Findings that could indicate a worse prognosis include local invasion (mostly seen in pineoblastomas and germ cell tumors), CSF seeding (pineoblastomas seeds distally and germinomas seeds proximally), and extensive peritumor edema10.
- Treatment 10
Basically, the treatment depends mainly on the pathology and the age of the patient;
- Radiotherapy is mostly done for germinomas and is reserved for patients who are > 3 years old.
- Chemotherapy alone is given for patients who are less than 3 years of old.
- Chemotherapy plus radiotherapy are combined and given for all the non-germinomatous germ cell tumors and germinomatous germ cell tumors if the patient is less than 3 years old.
- Surgical resection is mainly used for pineal parenchymal tumors, mature teratomas, and residual tumors that did not recover after chemotherapy and radiotherapy. The surgical approach to the pineal region is selected based on the specific location of the pathology and the surgeon’s preference. They include:
1. Paramedian infratentorial supracerebellar resection:52
The most flexible approach is to remove most of the tumor in the pineal region. It is useful for all tumors of the pineal region, except for large tumors that extend laterally and inferiorly. A left-sided suboccipital craniotomy is performed to protect the torcula, right-side veins, and dural sinuses, including the transverse sinus.
2. Midline infratentorial supracerebellar resection: 53
Performed by a bilateral midline suboccipital craniotomy. The limitations of this approach are the limited lateral or inferior visualization caused by the angle of the tentorium and the obstructive apex of the culmen, respectively. As a result, all midline bridging vermian veins are almost always sacrificed.
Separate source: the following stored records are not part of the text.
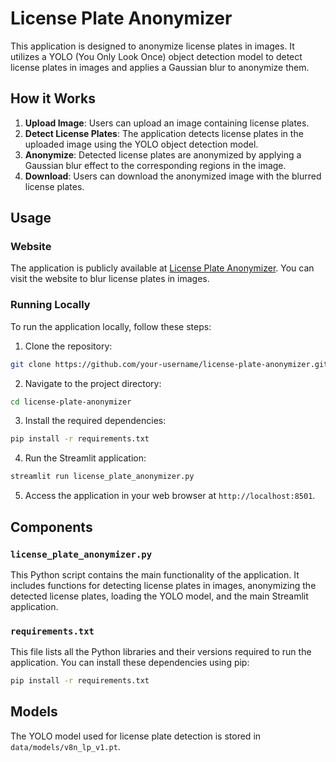 # License Plate Anonymizer

This application is designed to anonymize license plates in images. It utilizes a YOLO (You Only Look Once) object detection model to detect license plates in images and applies a Gaussian blur to anonymize them.

## How it Works

1. **Upload Image**: Users can upload an image containing license plates.
2. **Detect License Plates**: The application detects license plates in the uploaded image using the YOLO object detection model.
3. **Anonymize**: Detected license plates are anonymized by applying a Gaussian blur effect to the corresponding regions in the image.
4. **Download**: Users can download the anonymized image with the blurred license plates.

## Usage


### Website

The application is publicly available at [License Plate Anonymizer](https://license-plate-anonymizer.streamlit.app/). You can visit the website to blur license plates in images.

### Running Locally

To run the application locally, follow these steps:

1. Clone the repository:

```bash
git clone https://github.com/your-username/license-plate-anonymizer.git
```

2. Navigate to the project directory:

```bash
cd license-plate-anonymizer
```

3. Install the required dependencies:

```bash
pip install -r requirements.txt
```

4. Run the Streamlit application:

```bash
streamlit run license_plate_anonymizer.py
```

5. Access the application in your web browser at `http://localhost:8501`.

## Components

### `license_plate_anonymizer.py`

This Python script contains the main functionality of the application. It includes functions for detecting license plates in images, anonymizing the detected license plates, loading the YOLO model, and the main Streamlit application.

### `requirements.txt`

This file lists all the Python libraries and their versions required to run the application. You can install these dependencies using pip:

```bash
pip install -r requirements.txt
```

## Models

The YOLO model used for license plate detection is stored in `data/models/v8n_lp_v1.pt`.
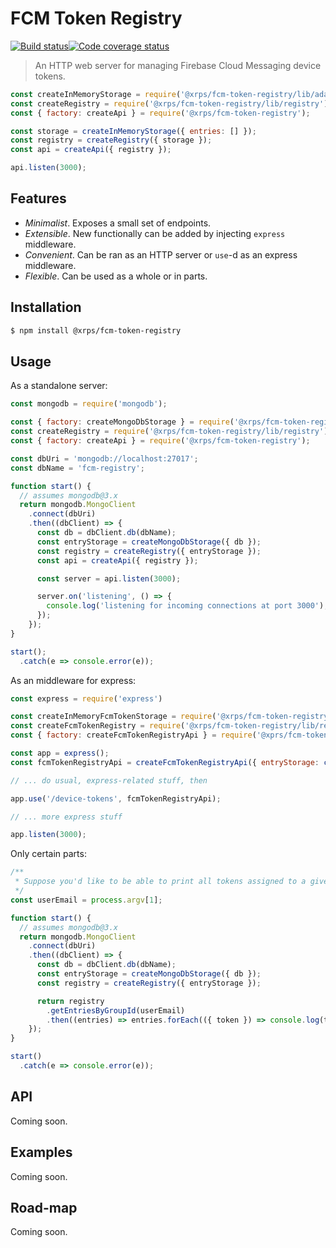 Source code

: # FCM Token Registry
[![Build status](https://img.shields.io/travis/xrps/fcm-token-registry.svg?style=flat-square)](https://travis-ci.org/xrps/fcm-token-registry)[![Code coverage status](https://img.shields.io/coveralls/github/xrps/fcm-token-registry.svg?style=flat-square)](https://coveralls.io/github/xrps/fcm-token-registry?branch=master)

> An HTTP web server for managing Firebase Cloud Messaging device tokens.

```js
const createInMemoryStorage = require('@xrps/fcm-token-registry/lib/adapters/in-memory-entry-storage');
const createRegistry = require('@xrps/fcm-token-registry/lib/registry');
const { factory: createApi } = require('@xrps/fcm-token-registry');

const storage = createInMemoryStorage({ entries: [] });
const registry = createRegistry({ storage });
const api = createApi({ registry });

api.listen(3000);
```

## Features
* _Minimalist_. Exposes a small set of endpoints.
* _Extensible_. New functionally can be added by injecting `express` middleware.
* _Convenient_. Can be ran as an HTTP server or `use`-d as an express middleware.
* _Flexible_. Can be used as a whole or in parts.

## Installation
```sh
$ npm install @xrps/fcm-token-registry
```

## Usage
As a standalone server:
```js
const mongodb = require('mongodb');

const { factory: createMongoDbStorage } = require('@xrps/fcm-token-registry/lib/adapters/mongodb-entry-storage');
const createRegistry = require('@xrps/fcm-token-registry/lib/registry');
const { factory: createApi } = require('@xrps/fcm-token-registry');

const dbUri = 'mongodb://localhost:27017';
const dbName = 'fcm-registry';

function start() {
  // assumes mongodb@3.x
  return mongodb.MongoClient
    .connect(dbUri)
    .then((dbClient) => {
      const db = dbClient.db(dbName);
      const entryStorage = createMongoDbStorage({ db });
      const registry = createRegistry({ entryStorage });
      const api = createApi({ registry });

      const server = api.listen(3000);

      server.on('listening', () => {
        console.log('listening for incoming connections at port 3000');
      });
    });
}

start();
  .catch(e => console.error(e));
```

As an middleware for express:
```js
const express = require('express')

const createInMemoryFcmTokenStorage = require('@xrps/fcm-token-registry/lib/adapters/in-memory-entry-storage');
const createFcmTokenRegistry = require('@xrps/fcm-token-registry/lib/registry');
const { factory: createFcmTokenRegistryApi } = require('@xprs/fcm-token-registry');

const app = express();
const fcmTokenRegistryApi = createFcmTokenRegistryApi({ entryStorage: createInMemoryFcmTokenStorage() });

// ... do usual, express-related stuff, then

app.use('/device-tokens', fcmTokenRegistryApi);

// ... more express stuff

app.listen(3000);
```

Only certain parts:
```js
/**
 * Suppose you'd like to be able to print all tokens assigned to a given user email (group ID) in the command-line.
 */
const userEmail = process.argv[1];

function start() {
  // assumes mongodb@3.x
  return mongodb.MongoClient
    .connect(dbUri)
    .then((dbClient) => {
      const db = dbClient.db(dbName);
      const entryStorage = createMongoDbStorage({ db });
      const registry = createRegistry({ entryStorage });

      return registry
        .getEntriesByGroupId(userEmail)
        .then((entries) => entries.forEach(({ token }) => console.log(token)));
    });
}

start()
  .catch(e => console.error(e));
```

## API

Coming soon.

## Examples

Coming soon.

## Road-map

Coming soon.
3. Occipital transtentorial resection:54
Performed through a unilateral occipital craniotomy and especially useful for large pineal region tumors that extend laterally and inferiorly. The limitations of this approach are; anatomic orientation difficulties, the need to divide the tentorium, and the possibility of homonymous hemianopia caused by the retraction of the occipital lobe.
In the end, it is necessary to screen the full neuroaxis with all pineal region tumors. Prognosis and treatment dramatically vary depending on the spread of the tumor into the CSF. Distant CSF seeding (except for germinomas), and drop metastasis have poor prognoses. MRI of the brain, cervical, thoracic, and lumbar spine with and without contrast are required for proper neuroaxis screening. Spinal radiotherapy as a prophylactic treatment is debatable.